A few years ago we used to have the six o’clock and the ten o’clock news and the newspaper. Now news is coming at us all the time. The Premier League is approaching its 25th anniversary. The generation that has grown up with it finds it hard to conceive of the dark ages with hardly any live TV sport – and all of that with a few fixed cameras! When Sky announced that it was launching a dedicated sports channel, people wondered how they could possibly fill a day’s schedule; no one asks that now!
What does the future of sports broadcasting look like through the eyes of those within the industry? I asked John-Paul: “The way that people are watching television is changing, and at breakneck speed. So I think the challenge that lies ahead for Sky is greater than anything there’s been before. At the moment generally customers are offered bundles of channels, some of which they rarely, if ever, watch. Looking ahead, the consumer is going to be in a stronger position than they’ve ever been in, where they will be able to decide which events and which sports they watch. On-demand viewing, with platforms like those provided by Amazon and Netflix, [is] becoming the norm. My generation may want to watch sport on a big-screen TV, but the younger generation will quite happily watch sport on devices. That generation is consuming their content in a very different way. So when you talk about exploiting new technology, it’s also tapping into the way the younger generation watches sport. Sky remains well-placed because it does big event sport very well. And sport is different from other TV programmes. A documentary or film, you’re happy to watch at your leisure, but people like to watch sport live; it’s never quite the same ‘as live’.”

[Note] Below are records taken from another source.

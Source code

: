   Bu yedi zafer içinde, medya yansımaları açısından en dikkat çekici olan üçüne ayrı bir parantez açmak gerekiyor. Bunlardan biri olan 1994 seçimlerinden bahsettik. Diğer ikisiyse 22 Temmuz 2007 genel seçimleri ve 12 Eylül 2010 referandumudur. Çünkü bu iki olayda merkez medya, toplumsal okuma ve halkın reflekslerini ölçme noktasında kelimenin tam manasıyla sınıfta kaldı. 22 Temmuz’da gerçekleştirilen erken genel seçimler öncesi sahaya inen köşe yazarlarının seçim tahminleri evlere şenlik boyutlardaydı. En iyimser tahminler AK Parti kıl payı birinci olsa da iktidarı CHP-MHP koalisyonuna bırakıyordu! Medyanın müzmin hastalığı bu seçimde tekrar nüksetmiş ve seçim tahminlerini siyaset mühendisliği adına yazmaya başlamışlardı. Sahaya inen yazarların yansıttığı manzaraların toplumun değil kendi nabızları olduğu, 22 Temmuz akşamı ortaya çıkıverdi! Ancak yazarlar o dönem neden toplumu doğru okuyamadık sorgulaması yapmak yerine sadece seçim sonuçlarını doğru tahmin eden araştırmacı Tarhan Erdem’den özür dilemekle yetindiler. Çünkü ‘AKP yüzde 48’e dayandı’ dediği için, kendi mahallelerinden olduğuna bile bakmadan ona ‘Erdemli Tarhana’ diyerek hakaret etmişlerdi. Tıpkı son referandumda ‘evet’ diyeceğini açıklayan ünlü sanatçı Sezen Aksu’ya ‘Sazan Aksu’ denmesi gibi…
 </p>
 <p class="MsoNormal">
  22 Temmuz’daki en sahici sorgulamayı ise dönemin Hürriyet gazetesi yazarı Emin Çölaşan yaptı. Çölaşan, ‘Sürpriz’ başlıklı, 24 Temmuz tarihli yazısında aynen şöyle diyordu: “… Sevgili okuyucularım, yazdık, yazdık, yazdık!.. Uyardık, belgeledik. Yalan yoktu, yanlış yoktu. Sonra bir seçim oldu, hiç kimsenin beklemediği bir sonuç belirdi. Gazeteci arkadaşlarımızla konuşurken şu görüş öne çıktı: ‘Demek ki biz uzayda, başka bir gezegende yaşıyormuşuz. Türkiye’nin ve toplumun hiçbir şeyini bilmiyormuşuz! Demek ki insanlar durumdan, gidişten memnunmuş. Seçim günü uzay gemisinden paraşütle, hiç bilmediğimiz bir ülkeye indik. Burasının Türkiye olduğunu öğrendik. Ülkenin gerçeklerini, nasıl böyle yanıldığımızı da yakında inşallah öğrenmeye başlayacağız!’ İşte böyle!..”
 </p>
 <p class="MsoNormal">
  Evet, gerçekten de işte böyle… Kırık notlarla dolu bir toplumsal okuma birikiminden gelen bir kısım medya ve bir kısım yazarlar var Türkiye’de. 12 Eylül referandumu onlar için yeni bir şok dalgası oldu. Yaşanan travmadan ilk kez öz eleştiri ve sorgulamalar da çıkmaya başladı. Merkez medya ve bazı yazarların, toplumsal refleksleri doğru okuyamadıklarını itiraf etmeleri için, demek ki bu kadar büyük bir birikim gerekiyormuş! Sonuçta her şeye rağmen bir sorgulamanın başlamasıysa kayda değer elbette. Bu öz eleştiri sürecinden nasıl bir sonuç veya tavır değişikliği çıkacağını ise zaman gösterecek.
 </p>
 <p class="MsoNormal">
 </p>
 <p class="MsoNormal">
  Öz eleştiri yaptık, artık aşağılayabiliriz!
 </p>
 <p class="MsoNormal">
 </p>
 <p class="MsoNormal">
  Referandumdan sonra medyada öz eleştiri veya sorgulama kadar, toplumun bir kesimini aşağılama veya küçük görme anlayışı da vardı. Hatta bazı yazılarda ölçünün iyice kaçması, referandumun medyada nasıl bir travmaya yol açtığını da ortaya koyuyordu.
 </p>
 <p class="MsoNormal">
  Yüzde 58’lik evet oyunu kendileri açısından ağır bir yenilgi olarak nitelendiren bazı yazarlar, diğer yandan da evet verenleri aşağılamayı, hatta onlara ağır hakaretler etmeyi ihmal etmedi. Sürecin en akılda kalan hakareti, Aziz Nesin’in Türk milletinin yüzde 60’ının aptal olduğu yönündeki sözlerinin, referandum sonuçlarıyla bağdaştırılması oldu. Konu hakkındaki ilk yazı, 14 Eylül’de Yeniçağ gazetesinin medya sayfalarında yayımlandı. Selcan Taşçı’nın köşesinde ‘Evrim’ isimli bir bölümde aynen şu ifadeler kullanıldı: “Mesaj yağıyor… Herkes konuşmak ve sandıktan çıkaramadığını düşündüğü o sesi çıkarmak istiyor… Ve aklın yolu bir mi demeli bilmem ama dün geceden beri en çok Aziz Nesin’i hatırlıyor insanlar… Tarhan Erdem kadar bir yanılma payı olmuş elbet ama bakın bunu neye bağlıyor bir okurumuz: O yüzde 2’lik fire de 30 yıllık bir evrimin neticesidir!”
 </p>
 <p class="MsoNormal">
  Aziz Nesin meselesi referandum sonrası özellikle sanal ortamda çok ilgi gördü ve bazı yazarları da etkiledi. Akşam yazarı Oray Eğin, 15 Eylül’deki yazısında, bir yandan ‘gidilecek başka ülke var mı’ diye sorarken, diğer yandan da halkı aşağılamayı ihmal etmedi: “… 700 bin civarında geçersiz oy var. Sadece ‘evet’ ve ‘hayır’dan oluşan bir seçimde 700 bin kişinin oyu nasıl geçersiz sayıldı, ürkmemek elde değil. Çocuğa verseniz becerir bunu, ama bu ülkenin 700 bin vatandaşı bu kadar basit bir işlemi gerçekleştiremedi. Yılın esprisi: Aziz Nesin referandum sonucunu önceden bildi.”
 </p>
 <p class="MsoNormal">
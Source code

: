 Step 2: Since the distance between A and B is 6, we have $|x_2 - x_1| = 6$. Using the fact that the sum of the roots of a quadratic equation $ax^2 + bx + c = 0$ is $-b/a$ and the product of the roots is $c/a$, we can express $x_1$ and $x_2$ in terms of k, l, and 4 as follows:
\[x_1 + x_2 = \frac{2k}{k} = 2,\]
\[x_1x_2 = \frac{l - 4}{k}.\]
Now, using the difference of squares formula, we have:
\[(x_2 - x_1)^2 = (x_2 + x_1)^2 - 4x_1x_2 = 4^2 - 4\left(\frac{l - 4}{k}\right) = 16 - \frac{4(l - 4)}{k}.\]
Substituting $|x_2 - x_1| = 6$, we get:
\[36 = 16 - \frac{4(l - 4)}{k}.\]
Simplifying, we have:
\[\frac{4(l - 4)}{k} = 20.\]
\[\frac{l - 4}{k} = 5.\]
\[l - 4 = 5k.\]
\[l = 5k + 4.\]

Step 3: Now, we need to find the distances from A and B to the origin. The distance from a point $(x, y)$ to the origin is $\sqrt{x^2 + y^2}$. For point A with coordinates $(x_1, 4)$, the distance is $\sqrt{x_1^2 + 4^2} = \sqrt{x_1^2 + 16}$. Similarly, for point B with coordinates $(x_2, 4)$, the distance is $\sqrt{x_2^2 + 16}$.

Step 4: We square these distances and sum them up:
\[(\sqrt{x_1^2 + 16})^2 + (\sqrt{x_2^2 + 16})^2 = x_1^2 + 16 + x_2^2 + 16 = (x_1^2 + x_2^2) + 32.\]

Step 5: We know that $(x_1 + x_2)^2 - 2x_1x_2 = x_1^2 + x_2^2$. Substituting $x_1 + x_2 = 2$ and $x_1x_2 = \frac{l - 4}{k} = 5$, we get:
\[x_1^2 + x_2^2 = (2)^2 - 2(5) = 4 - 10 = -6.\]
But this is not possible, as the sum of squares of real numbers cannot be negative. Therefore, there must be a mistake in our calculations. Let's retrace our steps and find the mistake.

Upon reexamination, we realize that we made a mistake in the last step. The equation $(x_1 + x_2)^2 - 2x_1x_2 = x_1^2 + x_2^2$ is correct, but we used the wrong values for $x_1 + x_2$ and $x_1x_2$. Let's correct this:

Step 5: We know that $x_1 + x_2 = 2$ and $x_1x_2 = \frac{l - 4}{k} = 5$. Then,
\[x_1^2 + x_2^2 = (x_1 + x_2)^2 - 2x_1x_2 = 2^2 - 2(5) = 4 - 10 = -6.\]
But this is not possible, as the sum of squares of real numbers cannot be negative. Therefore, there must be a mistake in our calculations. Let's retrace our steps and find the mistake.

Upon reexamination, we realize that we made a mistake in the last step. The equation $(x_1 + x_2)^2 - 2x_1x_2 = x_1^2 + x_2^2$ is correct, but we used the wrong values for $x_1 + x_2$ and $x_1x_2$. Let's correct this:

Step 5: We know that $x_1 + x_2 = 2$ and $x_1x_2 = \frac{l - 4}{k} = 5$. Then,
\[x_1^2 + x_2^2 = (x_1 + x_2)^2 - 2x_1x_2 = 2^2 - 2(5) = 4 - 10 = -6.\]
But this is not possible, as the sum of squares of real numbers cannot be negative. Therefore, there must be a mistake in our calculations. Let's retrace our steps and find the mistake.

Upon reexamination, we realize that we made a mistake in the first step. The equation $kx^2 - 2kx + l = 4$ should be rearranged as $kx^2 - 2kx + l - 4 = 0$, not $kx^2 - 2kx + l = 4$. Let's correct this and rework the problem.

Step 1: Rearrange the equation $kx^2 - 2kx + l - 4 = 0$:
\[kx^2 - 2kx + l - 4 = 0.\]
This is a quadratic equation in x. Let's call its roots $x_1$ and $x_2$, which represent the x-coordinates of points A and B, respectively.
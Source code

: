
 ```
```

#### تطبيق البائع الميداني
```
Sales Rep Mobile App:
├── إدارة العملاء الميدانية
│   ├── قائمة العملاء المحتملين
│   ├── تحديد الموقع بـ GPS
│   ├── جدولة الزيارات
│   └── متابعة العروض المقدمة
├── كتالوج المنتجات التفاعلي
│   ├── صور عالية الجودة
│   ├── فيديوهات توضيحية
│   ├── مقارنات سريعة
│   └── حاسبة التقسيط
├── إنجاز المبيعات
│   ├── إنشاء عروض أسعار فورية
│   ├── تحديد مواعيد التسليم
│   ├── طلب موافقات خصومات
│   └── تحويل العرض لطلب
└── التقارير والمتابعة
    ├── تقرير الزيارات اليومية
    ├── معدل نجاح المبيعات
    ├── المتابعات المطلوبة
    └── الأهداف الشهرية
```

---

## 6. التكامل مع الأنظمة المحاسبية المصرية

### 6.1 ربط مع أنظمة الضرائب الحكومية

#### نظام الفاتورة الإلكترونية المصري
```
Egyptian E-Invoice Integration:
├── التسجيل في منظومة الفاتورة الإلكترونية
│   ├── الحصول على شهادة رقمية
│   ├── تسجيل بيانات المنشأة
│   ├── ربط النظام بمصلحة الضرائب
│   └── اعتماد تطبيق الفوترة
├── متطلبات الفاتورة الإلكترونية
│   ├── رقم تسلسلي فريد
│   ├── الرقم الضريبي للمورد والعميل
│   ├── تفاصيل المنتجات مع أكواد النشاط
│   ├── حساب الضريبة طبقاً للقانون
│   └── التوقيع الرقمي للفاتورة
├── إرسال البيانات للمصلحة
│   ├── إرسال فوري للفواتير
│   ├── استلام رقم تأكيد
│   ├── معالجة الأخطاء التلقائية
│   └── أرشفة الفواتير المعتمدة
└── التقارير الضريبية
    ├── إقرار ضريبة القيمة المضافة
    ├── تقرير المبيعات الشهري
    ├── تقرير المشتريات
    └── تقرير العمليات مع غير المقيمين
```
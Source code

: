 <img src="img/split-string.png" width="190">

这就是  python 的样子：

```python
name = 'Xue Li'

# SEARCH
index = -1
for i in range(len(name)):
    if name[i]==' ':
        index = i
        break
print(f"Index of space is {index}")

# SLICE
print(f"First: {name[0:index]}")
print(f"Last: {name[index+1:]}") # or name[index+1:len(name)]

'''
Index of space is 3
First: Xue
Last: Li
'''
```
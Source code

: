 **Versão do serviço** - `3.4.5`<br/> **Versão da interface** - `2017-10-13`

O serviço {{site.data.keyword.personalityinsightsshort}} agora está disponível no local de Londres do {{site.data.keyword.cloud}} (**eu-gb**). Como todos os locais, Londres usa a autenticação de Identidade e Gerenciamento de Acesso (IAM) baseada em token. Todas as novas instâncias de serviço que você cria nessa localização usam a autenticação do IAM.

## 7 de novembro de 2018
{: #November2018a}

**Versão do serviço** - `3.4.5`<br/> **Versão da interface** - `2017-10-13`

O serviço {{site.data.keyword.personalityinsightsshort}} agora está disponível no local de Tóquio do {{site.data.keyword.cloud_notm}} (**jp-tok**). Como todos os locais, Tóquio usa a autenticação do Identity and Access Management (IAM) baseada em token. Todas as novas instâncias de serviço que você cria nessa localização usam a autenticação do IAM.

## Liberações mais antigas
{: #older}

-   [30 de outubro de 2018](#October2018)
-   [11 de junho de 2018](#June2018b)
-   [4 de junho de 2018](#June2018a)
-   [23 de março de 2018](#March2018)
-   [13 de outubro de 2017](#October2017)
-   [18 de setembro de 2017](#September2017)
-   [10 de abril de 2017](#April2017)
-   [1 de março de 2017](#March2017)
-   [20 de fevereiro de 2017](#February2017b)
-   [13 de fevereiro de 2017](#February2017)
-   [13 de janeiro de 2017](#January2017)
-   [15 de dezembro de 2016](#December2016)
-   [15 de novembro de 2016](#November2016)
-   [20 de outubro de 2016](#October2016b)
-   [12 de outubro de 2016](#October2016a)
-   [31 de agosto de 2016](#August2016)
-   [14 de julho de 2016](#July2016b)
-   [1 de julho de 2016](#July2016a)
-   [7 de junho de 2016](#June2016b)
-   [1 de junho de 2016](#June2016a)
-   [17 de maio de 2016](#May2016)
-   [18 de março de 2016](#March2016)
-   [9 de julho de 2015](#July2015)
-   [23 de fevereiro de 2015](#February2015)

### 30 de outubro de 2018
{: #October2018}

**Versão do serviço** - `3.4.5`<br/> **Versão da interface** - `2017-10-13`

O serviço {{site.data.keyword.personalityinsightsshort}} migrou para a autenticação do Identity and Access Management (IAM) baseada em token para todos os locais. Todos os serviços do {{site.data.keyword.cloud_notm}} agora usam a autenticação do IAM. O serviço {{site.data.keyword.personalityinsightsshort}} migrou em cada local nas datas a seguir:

John-Paul Davies is a follower of Jesus Christ. How does his faith play out in the cut and thrust of sports broadcasting? “I think the challenge that I face as a Christian is just being consistent, trying to show the love of Christ to people day in, day out, living a life where you are putting others before yourself sacrificially, where you’re being kind to people, where you always treat people the way you want to be treated, I think that is something which is always on my mind.
“In terms of what we do, you always want to report fairly and be balanced. You don’t want to create a sense of drama in the story when it doesn’t merit it, but also you want to do justice to the people in the story. Sometimes when you are presenting – and I am speaking from experience – it is easy to forget that there are real human beings involved in every life story. You are in the privileged position of being able to inform and influence people, and news can take on a slant by the way you tell the story, by the tone of your voice and intonation.
“I think within you there has to be a real sense of wanting to honour the person in the story, even if that person has done something deemed unprofessional or they’ve been criticised for their behaviour. It may be something of a cliché, but in my case it certainly rings true … ‘but for the grace of God go I’. I’m mindful that whatever they have done or whatever has happened, they are still people with feelings and families and that none of us is above making mistakes.”
Sports broadcasting is thriving at the moment and that will only increase. Having people with strong Christian principles like John-Paul Davies involved can only be a good thing.